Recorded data
= = = =
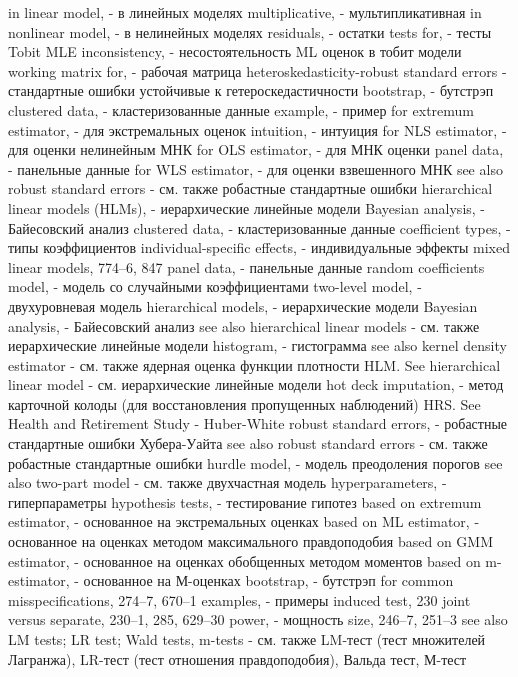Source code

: in linear model, - в линейных моделях 
multiplicative, - мультипликативная
in nonlinear model, - в нелинейных моделях 
residuals, - остатки
tests for, - тесты
Tobit MLE inconsistency, - несостоятельность ML оценок в тобит модели 
working matrix for, - рабочая матрица
heteroskedasticity-robust standard errors - стандартные ошибки устойчивые к гетероскедастичности
bootstrap, - бутстрэп
clustered data, - кластеризованные данные
example, - пример
for extremum estimator, - для экстремальных оценок
intuition, - интуиция
for NLS estimator, - для оценки нелинейным МНК
for OLS estimator, - для МНК оценки 
panel data, - панельные данные
for WLS estimator, - для оценки взвешенного МНК
see also robust standard errors - см. также робастные стандартные ошибки
hierarchical linear models (HLMs), - иерархические линейные модели
Bayesian analysis, - Байесовский анализ
clustered data, - кластеризованные данные
coefficient types, - типы коэффициентов 
individual-specific effects, - индивидуальные эффекты 
mixed linear models, 774–6, 847 
panel data, - панельные данные
random coefficients model, - модель со случайными коэффициентами 
two-level model, - двухуровневая модель 
hierarchical models, - иерархические модели
Bayesian analysis, - Байесовский анализ 
see also hierarchical linear models - см. также иерархические линейные модели
histogram, - гистограмма
see also kernel density estimator - см. также ядерная оценка функции плотности
HLM. See hierarchical linear model - см. иерархические линейные модели
hot deck imputation, - метод карточной колоды (для восстановления пропущенных наблюдений)
HRS. See Health and Retirement Study - 
Huber-White robust standard errors, - робастные стандартные ошибки Хубера-Уайта
see also robust standard errors - см. также робастные стандартные ошибки
hurdle model, - модель преодоления порогов
see also two-part model - см. также двухчастная модель
hyperparameters, - гиперпараметры 
hypothesis tests, - тестирование гипотез
based on extremum estimator, - основанное на экстремальных оценках
based on ML estimator, - основанное на оценках методом максимального правдоподобия
based on GMM estimator, - основанное на оценках обобщенных методом моментов
based on m-estimator, - основанное на М-оценках
bootstrap, - бутстрэп
for common misspecifications, 274–7, 670–1 
examples, - примеры 
induced test, 230
joint versus separate, 230–1, 285, 629–30 
power, - мощность
size, 246–7, 251–3
see also LM tests; LR test; Wald tests, m-tests - см. также LM-тест (тест множителей Лагранжа), LR-тест (тест отношения правдоподобия), Вальда тест, М-тест

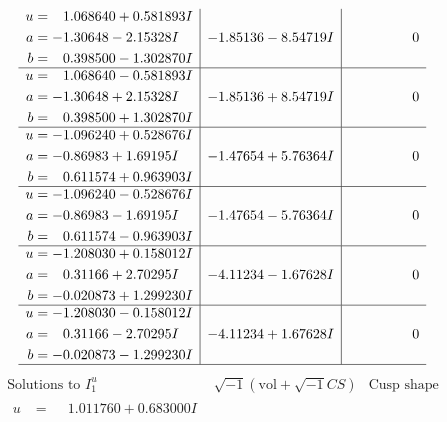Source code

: \documentclass[1p]{elsarticle_modified}
\theoremstyle{definition}
\newcommand{\I}{\sqrt{-1}}
\begin{document}
$$\begin{array}{c|c|c}
\begin{aligned}
u &= \phantom{-}1.068640 + 0.581893 I \\
a &= -1.30648 - 2.15328 I \\
b &= \phantom{-}0.398500 - 1.302870 I\end{aligned}
 & -1.85136 - 8.54719 I & \phantom{-0.000000 } 0 \\ \hline\begin{aligned}
u &= \phantom{-}1.068640 - 0.581893 I \\
a &= -1.30648 + 2.15328 I \\
b &= \phantom{-}0.398500 + 1.302870 I\end{aligned}
 & -1.85136 + 8.54719 I & \phantom{-0.000000 } 0 \\ \hline\begin{aligned}
u &= -1.096240 + 0.528676 I \\
a &= -0.86983 + 1.69195 I \\
b &= \phantom{-}0.611574 + 0.963903 I\end{aligned}
 & -1.47654 + 5.76364 I & \phantom{-0.000000 } 0 \\ \hline\begin{aligned}
u &= -1.096240 - 0.528676 I \\
a &= -0.86983 - 1.69195 I \\
b &= \phantom{-}0.611574 - 0.963903 I\end{aligned}
 & -1.47654 - 5.76364 I & \phantom{-0.000000 } 0 \\ \hline\begin{aligned}
u &= -1.208030 + 0.158012 I \\
a &= \phantom{-}0.31166 + 2.70295 I \\
b &= -0.020873 + 1.299230 I\end{aligned}
 & -4.11234 - 1.67628 I & \phantom{-0.000000 } 0 \\ \hline\begin{aligned}
u &= -1.208030 - 0.158012 I \\
a &= \phantom{-}0.31166 - 2.70295 I \\
b &= -0.020873 - 1.299230 I\end{aligned}
 & -4.11234 + 1.67628 I & \phantom{-0.000000 } 0\\
 \hline 
 \end{array}$$\newpage$$\begin{array}{c|c|c}  
\text{Solutions to }I^u_{1}& \I (\text{vol} + \sqrt{-1}CS) & \text{Cusp shape}\\
 \hline 
\begin{aligned}
u &= \phantom{-}1.011760 + 0.683000 I \\

\end{aligned}
\end{array}$$
\end{document}
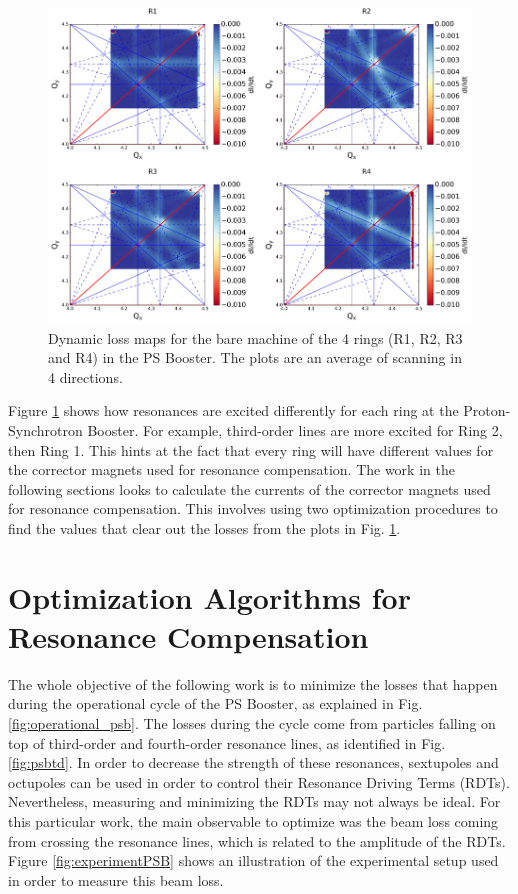 \begin{figure}[H]
    \centering
    \includegraphics[width=\columnwidth]{chapter5/bare.png}
    \caption{Dynamic loss maps for the bare machine of the 4 rings (R1, R2, R3 and R4) in the PS Booster. The plots are an average of scanning in 4 directions.}
    \label{fig:bare_psb}
\end{figure}

Figure \ref{fig:bare_psb} shows how resonances are excited differently for each ring at the Proton-Synchrotron Booster. For example, third-order lines are more excited for Ring 2, then Ring 1. This hints at the fact that every ring will have different values for the corrector magnets used for resonance compensation. The work in the following sections looks to calculate the currents of the corrector magnets used for resonance compensation. This involves using two optimization procedures to find the values that clear out the losses from the plots in Fig. \ref{fig:bare_psb}.

\section{Optimization Algorithms for Resonance Compensation}

The whole objective of the following work is to minimize the losses that happen during the operational cycle of the PS Booster, as explained in Fig. \ref{fig:operational_psb}. The losses during the cycle come from particles falling on top of third-order and fourth-order resonance lines, as identified in Fig. \ref{fig:psbtd}. In order to decrease the strength of these resonances, sextupoles and octupoles can be used in order to control their Resonance Driving Terms (RDTs). Nevertheless, measuring and minimizing the RDTs may not always be ideal. For this particular work, the main observable to optimize was the beam loss coming from crossing the resonance lines, which is related to the amplitude of the RDTs. Figure \ref{fig:experimentPSB} shows an illustration of the experimental setup used in order to measure this beam loss.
= = = =
=== WHAT THE TASK REQUIRES ===
Go line by line through the entries above and tally those that hold the word "экстремальных"; give the tally alone.

=== SOLVED PROBLEM ===
2